TASK INSTRUCTIONS
Gather, from the data below, each line in which the word "Version" occurs.

EXERCISE DATA
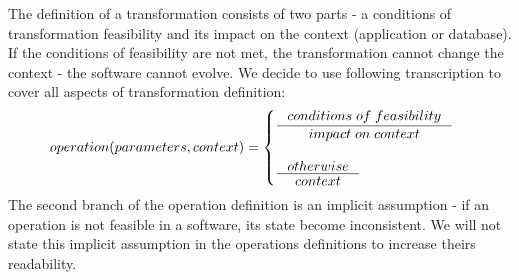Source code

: \documentclass[11pt]{article}
\begin{document}
The definition of a transformation consists of two parts - a conditions of transformation feasibility and its impact on the context (application or database). If the conditions of feasibility are not met, the transformation cannot change the context - the software cannot evolve.  We decide to use following transcription to cover all aspects of transformation definition:
\begin{gather*}
operation(parameters, context) = \begin{cases}
  \inference{conditions \; of \; feasibility}{impact \; on \; context}\\ \\
  \inference{otherwise}{context}
 \end{cases}
\end{gather*}
The second branch of the operation definition is an implicit assumption - if an operation is not feasible in a software, its state become inconsistent. We will not state this implicit assumption in the operations definitions to increase theirs readability.
\end{document}
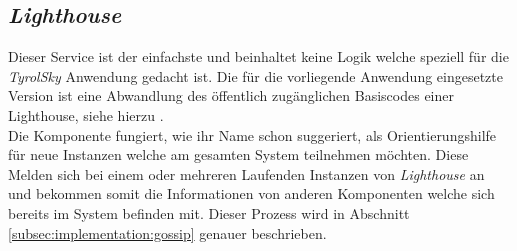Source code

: \subsection{\textit{Lighthouse}}
\label{subsec:implementation:lighthouse}
Dieser Service ist der einfachste und beinhaltet keine Logik welche speziell für die \textit{TyrolSky} Anwendung gedacht ist. Die für die vorliegende Anwendung eingesetzte  Version ist eine Abwandlung des öffentlich zugänglichen Basiscodes einer Lighthouse, siehe hierzu \cite{lighthouse}. \\
Die Komponente fungiert, wie ihr Name schon suggeriert, als Orientierungshilfe für neue Instanzen welche am gesamten System teilnehmen möchten. Diese Melden sich bei einem oder mehreren Laufenden Instanzen von \textit{Lighthouse} an und bekommen somit die Informationen von anderen Komponenten welche sich bereits im System befinden mit. Dieser Prozess wird in Abschnitt \ref{subsec:implementation:gossip} genauer beschrieben.

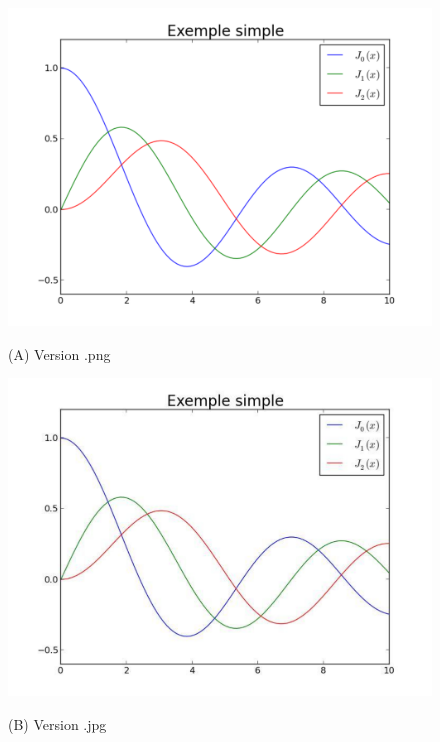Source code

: \begin{figure}[h]
\begin{minipage}[b]{0.33\linewidth}
  \centering
 \centerline{\includegraphics[width=1.\textwidth]{example_simple_png}}
  \vspace{0.1cm}
  \centerline{(A) Version .png}\medskip
\end{minipage}
\hfill
\begin{minipage}[b]{.33\linewidth}
  \centering
 \centerline{\includegraphics[width=1.\textwidth]{example_simple_jpg}}
  \vspace{0.1cm}
  \centerline{(B) Version .jpg}\medskip
\end{minipage}%
\hfill
\begin{minipage}[b]{.33\linewidth}

\end{minipage}
\end{figure}

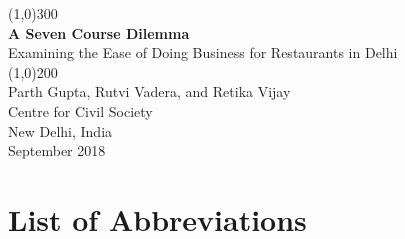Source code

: \documentclass[a4paper, 12pt]{article}
\begin{document}
                    
                    
                    \begin{titlepage}
                    \begin{center}
                    	
			\line(1,0){300}\\
                    	[0.25in]
                    	\huge{\bfseries \textcolor{CCSbrown} {A Seven Course Dilemma}} \\
    			[0.5cm]
    			\large  {Examining the Ease of Doing Business for Restaurants in Delhi} \\%
    	
                    	\line(1,0){200}\\
                    	[4in]
                    	\LARGE {Parth Gupta, Rutvi Vadera, and Retika Vijay} \\ %
                    	[2cm]
                    	{\Large Centre for Civil Society} \\
                    	{\normalsize New Delhi, India} \\
			{\normalsize September 2018} \\
    			
      
                    \end{center}
                    \end{titlepage}
                    
                 
                    \tableofcontents
                    
                    
                   \newpage
                   
                   \section*{List of Abbreviations}
                  
\end{document}

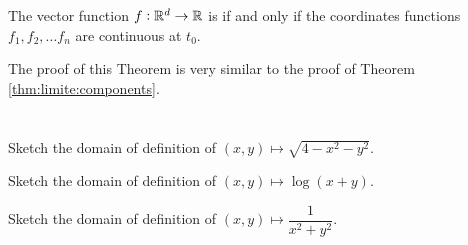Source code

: \begin{thm} The vector function $f:\mathbb{R}^d \to \mathbb{R}$ is  if and only if the coordinates functions $f_1,f_2,\dots f_n$ are continuous at $t_0.$
\end{thm}

The proof of this Theorem is very similar to the proof of Theorem 
\ref{thm:limite:components}.


 

\section*{}
\begin{multicols}{2}\columnseprule 1pt \columnsep 25pt
\begin{problem}
Sketch the domain of definition of $(x,y)\mapsto \sqrt{4-x^2-y^2}$.
\end{problem}
\begin{problem}
Sketch the domain of definition of $(x,y)\mapsto \log (x+y)$.
\end{problem}
\begin{problem}
Sketch the domain of definition of $(x,y)\mapsto
\dfrac{1}{x^2+y^2}$.
\end{problem}


\end{multicols}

COMPLETED EXERCISE
Dieser Service ist der einfachste und beinhaltet keine Logik welche speziell für die \textit{TyrolSky} Anwendung gedacht ist. Die für die vorliegende Anwendung eingesetzte  Version ist eine Abwandlung des öffentlich zugänglichen Basiscodes einer Lighthouse, siehe hierzu \cite{lighthouse}. \\
  \centerline{(A) Version .png}\medskip
  \centerline{(B) Version .jpg}\medskip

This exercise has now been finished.